Dataset records:
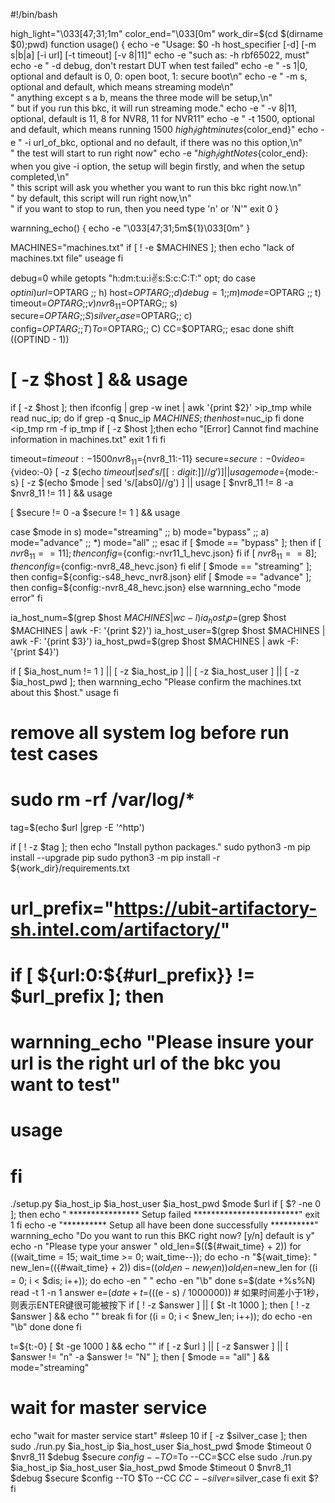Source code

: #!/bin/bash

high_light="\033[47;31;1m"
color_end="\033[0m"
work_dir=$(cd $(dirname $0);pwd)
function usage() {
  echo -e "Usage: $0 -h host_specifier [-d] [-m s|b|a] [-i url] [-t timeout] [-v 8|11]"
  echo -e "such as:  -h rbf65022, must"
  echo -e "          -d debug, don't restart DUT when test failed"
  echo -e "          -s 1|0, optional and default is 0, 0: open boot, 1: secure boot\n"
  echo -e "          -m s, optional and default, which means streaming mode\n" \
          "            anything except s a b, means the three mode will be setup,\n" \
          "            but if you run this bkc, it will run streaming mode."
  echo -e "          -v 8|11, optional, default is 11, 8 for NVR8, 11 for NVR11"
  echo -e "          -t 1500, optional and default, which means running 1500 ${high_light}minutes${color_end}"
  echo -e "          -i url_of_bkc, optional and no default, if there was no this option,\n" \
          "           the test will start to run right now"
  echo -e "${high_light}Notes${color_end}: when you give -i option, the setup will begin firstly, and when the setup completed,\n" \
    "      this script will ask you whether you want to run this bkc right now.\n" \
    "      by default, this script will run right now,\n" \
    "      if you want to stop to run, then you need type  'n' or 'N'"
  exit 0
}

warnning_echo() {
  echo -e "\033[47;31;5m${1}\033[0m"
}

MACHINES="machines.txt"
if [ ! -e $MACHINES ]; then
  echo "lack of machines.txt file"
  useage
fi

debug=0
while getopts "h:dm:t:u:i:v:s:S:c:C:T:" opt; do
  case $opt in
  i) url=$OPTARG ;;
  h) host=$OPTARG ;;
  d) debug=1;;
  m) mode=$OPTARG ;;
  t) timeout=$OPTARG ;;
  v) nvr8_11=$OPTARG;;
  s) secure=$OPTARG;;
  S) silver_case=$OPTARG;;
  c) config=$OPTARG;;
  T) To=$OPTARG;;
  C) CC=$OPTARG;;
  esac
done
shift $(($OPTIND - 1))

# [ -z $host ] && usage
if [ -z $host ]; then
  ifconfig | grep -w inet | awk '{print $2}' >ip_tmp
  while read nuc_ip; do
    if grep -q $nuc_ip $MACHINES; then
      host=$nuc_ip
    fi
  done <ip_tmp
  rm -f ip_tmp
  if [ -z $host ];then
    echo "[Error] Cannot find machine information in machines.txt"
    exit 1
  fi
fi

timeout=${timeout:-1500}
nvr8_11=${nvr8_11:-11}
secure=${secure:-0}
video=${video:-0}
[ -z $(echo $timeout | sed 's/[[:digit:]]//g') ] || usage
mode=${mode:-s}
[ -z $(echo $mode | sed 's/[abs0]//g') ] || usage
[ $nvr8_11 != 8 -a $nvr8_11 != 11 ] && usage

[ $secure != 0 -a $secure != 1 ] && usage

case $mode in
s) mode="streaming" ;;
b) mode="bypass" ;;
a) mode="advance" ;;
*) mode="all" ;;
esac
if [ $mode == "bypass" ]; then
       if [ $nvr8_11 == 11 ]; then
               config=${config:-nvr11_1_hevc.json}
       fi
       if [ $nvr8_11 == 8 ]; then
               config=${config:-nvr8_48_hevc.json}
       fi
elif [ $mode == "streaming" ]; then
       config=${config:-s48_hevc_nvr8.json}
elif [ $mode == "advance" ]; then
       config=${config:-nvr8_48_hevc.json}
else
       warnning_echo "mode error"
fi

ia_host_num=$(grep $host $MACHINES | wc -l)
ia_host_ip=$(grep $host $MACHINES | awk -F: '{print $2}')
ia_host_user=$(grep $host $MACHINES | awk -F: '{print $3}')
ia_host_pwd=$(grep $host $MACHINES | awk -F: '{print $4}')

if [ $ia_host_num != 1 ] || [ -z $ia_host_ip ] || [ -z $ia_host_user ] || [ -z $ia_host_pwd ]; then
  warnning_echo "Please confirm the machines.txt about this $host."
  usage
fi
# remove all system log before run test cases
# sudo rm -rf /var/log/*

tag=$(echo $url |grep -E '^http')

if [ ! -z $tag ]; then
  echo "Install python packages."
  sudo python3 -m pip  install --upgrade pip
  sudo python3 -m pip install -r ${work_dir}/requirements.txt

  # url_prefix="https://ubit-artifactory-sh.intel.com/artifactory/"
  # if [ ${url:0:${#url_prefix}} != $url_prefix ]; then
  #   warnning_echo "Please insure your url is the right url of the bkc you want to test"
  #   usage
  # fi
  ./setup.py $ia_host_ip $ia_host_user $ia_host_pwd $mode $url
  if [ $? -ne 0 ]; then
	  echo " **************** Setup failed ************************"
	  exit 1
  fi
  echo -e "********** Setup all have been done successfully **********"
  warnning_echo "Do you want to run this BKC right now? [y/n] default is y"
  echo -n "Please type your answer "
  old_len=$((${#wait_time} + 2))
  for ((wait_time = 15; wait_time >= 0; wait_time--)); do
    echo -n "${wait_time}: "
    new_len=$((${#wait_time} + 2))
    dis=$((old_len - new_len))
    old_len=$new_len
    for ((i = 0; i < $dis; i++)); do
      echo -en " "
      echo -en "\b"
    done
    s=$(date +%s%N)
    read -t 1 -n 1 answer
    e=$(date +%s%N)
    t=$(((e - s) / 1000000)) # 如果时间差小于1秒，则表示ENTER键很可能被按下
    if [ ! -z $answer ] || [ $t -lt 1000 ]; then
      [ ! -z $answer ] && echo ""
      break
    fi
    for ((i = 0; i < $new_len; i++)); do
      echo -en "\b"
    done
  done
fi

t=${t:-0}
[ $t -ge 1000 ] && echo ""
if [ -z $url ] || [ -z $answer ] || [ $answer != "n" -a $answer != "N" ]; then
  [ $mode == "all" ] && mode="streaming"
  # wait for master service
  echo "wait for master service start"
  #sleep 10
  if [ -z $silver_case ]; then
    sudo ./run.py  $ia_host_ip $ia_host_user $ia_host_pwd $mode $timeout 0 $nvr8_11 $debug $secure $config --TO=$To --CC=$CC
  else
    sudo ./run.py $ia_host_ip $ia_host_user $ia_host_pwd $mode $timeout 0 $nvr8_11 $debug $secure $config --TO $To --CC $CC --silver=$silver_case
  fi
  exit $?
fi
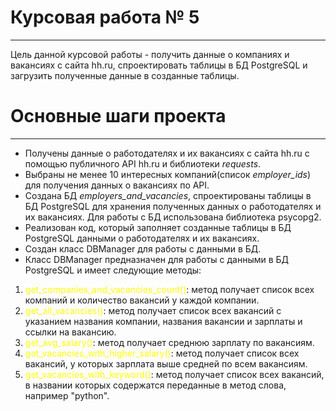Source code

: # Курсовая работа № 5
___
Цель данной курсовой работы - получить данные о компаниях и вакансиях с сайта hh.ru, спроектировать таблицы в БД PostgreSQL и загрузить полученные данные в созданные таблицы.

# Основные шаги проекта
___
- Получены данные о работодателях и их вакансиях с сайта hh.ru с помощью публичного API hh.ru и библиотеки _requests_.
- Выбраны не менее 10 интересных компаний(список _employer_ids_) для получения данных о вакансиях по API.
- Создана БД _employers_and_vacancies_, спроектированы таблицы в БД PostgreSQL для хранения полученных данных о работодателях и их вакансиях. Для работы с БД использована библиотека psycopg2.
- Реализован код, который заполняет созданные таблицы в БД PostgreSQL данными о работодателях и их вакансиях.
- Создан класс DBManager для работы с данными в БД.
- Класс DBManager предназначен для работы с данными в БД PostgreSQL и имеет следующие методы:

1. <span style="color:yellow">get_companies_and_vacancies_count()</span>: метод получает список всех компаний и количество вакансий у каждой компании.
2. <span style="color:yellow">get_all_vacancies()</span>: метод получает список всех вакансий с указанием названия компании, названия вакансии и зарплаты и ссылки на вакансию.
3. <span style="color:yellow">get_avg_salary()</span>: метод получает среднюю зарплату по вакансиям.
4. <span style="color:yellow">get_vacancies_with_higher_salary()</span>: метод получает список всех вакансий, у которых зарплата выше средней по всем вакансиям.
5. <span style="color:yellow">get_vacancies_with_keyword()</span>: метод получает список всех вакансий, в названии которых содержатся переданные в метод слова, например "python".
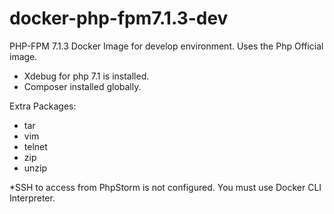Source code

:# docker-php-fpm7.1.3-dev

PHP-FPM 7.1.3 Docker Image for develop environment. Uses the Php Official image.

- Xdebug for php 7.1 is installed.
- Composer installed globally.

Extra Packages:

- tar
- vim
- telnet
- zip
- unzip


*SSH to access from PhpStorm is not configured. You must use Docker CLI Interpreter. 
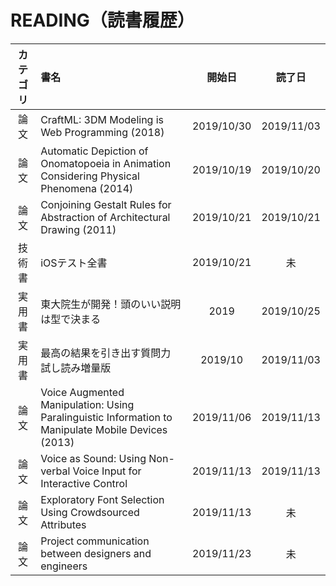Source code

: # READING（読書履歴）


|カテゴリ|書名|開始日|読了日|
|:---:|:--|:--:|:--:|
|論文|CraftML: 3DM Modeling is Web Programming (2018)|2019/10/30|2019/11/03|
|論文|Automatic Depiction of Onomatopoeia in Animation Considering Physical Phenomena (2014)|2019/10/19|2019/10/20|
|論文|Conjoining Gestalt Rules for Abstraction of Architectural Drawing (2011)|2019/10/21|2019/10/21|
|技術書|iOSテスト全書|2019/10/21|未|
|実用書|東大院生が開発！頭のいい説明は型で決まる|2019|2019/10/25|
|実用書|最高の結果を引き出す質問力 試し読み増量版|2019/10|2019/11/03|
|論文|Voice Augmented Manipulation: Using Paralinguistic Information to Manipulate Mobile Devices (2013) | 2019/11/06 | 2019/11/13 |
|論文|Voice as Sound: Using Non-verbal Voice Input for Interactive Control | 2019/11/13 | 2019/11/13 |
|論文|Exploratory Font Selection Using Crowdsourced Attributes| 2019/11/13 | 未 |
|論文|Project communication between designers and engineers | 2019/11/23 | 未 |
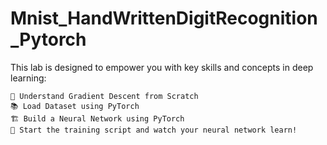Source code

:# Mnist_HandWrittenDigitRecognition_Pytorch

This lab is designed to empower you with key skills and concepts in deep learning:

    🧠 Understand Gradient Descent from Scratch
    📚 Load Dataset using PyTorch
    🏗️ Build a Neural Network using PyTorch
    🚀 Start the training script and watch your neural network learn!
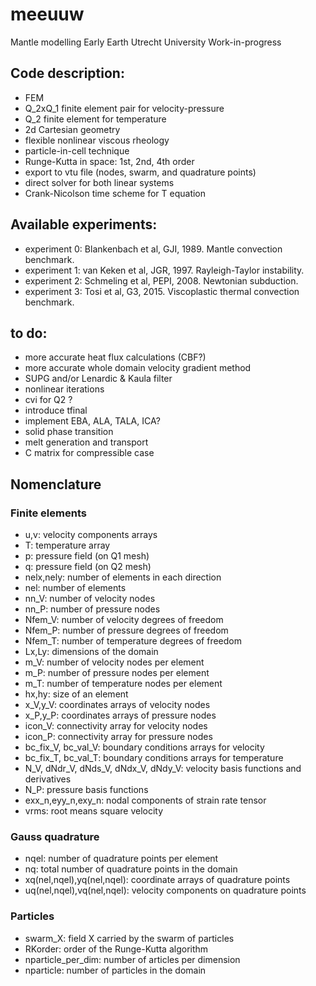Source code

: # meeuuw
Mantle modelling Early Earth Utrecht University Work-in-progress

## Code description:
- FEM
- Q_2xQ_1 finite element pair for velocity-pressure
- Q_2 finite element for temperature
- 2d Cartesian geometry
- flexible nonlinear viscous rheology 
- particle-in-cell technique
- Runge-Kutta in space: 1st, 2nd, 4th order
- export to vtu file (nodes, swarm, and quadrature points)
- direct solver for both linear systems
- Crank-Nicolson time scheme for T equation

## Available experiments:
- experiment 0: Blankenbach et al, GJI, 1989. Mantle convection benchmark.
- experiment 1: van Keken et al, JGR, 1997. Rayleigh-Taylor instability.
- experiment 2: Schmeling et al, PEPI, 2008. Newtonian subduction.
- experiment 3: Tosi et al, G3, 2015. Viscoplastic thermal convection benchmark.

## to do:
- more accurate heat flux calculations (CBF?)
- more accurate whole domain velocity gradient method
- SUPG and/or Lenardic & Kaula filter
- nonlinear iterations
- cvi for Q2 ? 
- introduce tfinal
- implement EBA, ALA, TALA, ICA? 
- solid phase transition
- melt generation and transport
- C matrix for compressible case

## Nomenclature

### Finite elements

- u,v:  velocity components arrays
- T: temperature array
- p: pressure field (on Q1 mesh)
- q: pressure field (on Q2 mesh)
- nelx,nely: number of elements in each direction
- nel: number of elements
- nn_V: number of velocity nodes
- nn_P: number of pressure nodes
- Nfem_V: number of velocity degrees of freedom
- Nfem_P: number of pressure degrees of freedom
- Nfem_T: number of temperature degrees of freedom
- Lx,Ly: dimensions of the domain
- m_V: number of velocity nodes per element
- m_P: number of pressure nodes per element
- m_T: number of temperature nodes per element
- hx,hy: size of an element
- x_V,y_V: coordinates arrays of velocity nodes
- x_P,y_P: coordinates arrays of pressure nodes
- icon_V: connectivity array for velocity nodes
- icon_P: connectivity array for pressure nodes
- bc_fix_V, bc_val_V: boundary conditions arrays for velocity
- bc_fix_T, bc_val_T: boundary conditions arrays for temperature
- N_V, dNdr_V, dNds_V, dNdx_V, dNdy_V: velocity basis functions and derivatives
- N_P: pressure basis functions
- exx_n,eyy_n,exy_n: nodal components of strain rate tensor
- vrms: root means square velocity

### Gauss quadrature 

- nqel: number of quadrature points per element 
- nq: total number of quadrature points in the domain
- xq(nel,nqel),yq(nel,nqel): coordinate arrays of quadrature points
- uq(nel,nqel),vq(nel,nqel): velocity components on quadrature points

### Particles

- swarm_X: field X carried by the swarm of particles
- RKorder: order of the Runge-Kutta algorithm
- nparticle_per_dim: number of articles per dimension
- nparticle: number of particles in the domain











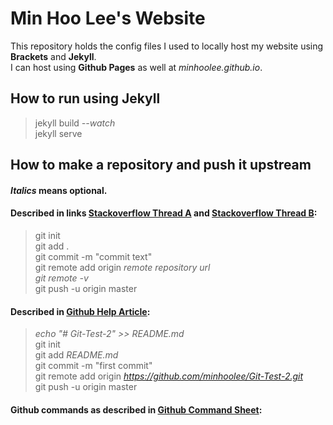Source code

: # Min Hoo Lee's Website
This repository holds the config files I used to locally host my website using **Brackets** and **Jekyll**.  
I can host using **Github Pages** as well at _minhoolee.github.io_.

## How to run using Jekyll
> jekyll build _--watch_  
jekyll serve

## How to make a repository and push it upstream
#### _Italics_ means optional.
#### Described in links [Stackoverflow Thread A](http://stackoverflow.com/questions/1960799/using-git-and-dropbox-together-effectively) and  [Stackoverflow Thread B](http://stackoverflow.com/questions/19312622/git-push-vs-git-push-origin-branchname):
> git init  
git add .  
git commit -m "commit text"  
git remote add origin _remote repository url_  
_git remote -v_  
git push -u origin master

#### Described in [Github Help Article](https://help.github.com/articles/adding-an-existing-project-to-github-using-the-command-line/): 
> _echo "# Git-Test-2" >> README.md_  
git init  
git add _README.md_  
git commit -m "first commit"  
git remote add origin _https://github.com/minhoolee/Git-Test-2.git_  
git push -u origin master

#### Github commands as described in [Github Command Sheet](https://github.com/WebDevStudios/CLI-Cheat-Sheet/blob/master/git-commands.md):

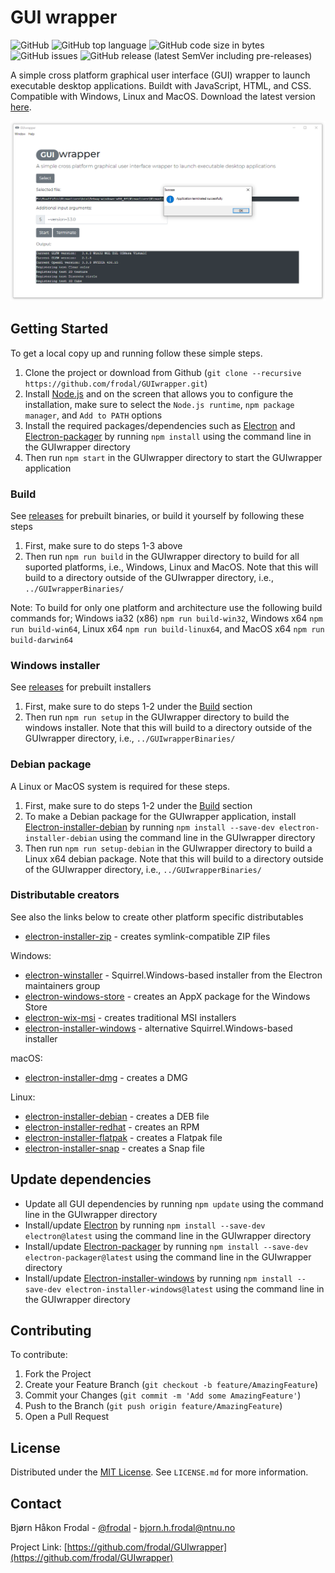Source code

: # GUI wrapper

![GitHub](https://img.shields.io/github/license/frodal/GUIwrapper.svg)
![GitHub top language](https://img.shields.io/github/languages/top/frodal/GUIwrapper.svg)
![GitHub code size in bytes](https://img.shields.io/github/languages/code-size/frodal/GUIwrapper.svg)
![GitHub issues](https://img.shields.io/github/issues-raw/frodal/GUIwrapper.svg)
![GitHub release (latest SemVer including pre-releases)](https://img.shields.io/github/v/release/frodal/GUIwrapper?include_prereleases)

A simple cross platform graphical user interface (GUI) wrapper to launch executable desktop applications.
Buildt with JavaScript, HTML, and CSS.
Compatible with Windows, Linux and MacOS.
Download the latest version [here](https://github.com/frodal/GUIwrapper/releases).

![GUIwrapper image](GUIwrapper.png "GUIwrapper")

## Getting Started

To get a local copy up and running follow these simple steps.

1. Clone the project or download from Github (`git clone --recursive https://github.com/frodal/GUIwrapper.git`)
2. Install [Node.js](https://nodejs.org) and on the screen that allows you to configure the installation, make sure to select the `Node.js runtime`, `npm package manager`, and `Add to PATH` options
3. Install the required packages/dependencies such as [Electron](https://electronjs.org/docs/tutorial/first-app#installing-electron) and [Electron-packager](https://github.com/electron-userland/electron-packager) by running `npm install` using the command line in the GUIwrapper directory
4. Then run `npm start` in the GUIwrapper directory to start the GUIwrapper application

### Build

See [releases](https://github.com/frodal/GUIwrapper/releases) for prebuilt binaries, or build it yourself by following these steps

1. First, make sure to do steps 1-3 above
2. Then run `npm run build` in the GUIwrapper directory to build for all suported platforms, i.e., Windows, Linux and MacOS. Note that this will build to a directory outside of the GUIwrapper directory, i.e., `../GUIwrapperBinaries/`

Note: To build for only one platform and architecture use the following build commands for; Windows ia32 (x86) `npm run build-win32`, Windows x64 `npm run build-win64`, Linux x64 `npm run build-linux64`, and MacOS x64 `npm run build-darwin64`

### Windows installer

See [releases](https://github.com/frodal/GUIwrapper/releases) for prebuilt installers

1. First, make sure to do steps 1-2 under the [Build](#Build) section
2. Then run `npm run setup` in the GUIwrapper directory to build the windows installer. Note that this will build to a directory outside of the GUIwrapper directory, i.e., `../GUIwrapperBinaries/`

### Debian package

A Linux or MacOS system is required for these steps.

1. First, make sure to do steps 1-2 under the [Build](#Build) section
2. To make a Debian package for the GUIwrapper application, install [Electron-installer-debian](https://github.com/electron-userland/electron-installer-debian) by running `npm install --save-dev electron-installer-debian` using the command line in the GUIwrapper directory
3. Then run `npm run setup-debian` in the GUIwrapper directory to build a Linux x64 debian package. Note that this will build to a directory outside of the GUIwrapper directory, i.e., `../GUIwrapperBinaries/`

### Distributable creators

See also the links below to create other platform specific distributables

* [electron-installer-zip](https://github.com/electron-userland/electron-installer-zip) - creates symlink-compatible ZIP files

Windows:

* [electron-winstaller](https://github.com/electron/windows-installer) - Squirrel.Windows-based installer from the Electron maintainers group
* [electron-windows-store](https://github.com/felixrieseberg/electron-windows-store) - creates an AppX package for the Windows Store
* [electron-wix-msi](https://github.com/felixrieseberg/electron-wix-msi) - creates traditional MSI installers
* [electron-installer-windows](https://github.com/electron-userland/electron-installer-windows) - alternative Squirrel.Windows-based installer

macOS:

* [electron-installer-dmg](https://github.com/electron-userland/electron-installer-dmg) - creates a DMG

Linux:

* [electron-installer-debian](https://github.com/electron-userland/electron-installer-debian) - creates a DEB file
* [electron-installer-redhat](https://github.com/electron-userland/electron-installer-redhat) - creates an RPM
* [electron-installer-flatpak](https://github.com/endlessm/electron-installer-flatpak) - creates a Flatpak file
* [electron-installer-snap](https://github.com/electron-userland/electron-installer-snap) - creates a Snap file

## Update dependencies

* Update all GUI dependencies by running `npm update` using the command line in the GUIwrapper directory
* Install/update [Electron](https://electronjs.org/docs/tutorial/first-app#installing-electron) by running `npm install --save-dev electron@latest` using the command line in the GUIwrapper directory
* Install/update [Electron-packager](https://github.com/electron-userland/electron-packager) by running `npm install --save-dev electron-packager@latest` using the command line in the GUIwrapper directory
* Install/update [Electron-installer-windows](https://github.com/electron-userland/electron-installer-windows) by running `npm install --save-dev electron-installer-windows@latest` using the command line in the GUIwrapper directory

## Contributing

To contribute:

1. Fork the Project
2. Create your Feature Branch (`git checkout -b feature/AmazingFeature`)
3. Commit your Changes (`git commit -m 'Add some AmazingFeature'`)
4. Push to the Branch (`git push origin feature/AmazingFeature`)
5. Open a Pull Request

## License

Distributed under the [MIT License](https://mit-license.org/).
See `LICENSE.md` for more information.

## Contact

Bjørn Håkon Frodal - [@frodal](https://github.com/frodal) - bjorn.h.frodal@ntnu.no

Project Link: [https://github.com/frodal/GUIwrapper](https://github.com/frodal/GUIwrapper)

**Description of the task**.
Which lines in the records above hold the string "elements"? Copy each of them.

**Task response**.
### Finite elements
- nelx,nely: number of elements in each direction
- nel: number of elements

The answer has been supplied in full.